=== Directions ===
Scan the material for the word "returns" and copy each line where it occurs.

=== Exercise input ===
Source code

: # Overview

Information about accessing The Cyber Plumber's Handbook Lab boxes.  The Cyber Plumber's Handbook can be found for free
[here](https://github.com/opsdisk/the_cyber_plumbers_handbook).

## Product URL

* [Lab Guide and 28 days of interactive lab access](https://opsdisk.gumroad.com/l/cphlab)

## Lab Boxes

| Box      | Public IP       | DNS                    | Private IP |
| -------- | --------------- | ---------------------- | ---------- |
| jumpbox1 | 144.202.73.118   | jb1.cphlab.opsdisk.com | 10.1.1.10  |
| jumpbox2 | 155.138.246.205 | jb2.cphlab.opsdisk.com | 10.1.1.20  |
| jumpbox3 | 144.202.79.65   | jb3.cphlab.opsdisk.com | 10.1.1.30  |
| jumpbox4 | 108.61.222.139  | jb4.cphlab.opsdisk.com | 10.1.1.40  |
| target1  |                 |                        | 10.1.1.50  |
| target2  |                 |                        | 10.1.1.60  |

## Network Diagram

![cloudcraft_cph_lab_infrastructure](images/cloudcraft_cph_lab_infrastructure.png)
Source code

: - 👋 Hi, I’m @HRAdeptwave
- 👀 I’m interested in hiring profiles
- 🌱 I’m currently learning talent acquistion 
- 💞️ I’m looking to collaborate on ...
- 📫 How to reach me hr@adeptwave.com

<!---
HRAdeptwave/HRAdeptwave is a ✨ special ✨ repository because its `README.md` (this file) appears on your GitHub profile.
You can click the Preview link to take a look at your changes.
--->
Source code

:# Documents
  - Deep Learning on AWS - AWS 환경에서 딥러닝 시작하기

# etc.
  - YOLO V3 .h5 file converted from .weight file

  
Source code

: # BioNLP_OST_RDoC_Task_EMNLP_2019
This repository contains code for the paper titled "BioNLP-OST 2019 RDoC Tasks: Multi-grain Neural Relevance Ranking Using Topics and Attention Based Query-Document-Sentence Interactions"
* * *
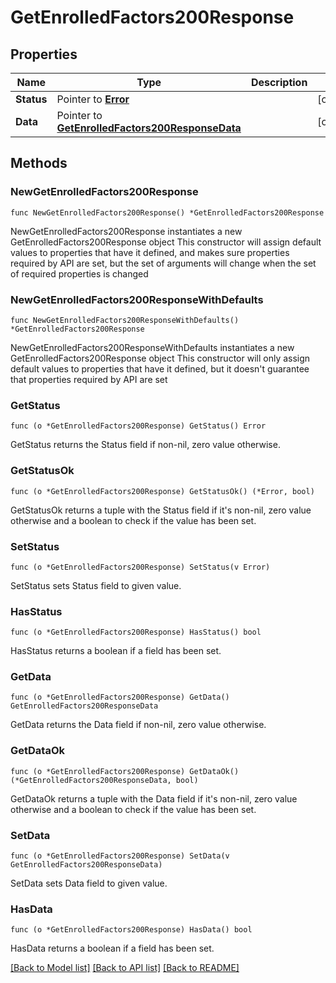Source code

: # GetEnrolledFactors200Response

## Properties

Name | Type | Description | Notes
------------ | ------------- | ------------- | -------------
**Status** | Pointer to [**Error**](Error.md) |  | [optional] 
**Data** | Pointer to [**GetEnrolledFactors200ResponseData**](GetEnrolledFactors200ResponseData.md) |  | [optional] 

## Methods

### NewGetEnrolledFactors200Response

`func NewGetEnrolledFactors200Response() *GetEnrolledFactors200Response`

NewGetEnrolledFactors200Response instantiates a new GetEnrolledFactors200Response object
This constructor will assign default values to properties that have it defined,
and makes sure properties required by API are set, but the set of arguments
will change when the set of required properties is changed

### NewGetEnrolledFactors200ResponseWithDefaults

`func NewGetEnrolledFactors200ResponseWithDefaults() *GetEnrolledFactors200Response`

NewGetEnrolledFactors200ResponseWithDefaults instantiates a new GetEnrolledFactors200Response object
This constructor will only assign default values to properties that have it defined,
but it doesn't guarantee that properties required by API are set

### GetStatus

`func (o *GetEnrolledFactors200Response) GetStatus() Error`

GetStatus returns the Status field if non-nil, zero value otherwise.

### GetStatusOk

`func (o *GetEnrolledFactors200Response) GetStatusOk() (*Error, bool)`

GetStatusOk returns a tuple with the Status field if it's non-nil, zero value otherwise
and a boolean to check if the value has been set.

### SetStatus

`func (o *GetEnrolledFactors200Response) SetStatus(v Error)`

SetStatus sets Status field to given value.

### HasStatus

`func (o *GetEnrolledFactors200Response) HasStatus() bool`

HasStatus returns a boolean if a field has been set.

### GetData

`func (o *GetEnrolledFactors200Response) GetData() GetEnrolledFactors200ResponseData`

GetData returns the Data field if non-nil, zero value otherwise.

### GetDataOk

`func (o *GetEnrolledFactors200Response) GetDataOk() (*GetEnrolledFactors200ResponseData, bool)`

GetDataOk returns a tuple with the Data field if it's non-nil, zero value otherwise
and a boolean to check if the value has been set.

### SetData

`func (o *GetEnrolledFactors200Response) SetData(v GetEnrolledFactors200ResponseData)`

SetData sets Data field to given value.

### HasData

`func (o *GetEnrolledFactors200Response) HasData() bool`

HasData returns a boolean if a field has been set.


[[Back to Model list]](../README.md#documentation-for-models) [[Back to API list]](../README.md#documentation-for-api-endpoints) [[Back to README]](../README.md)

=== Response ===
GetStatus returns the Status field if non-nil, zero value otherwise.
GetStatusOk returns a tuple with the Status field if it's non-nil, zero value otherwise
HasStatus returns a boolean if a field has been set.
GetData returns the Data field if non-nil, zero value otherwise.
GetDataOk returns a tuple with the Data field if it's non-nil, zero value otherwise
HasData returns a boolean if a field has been set.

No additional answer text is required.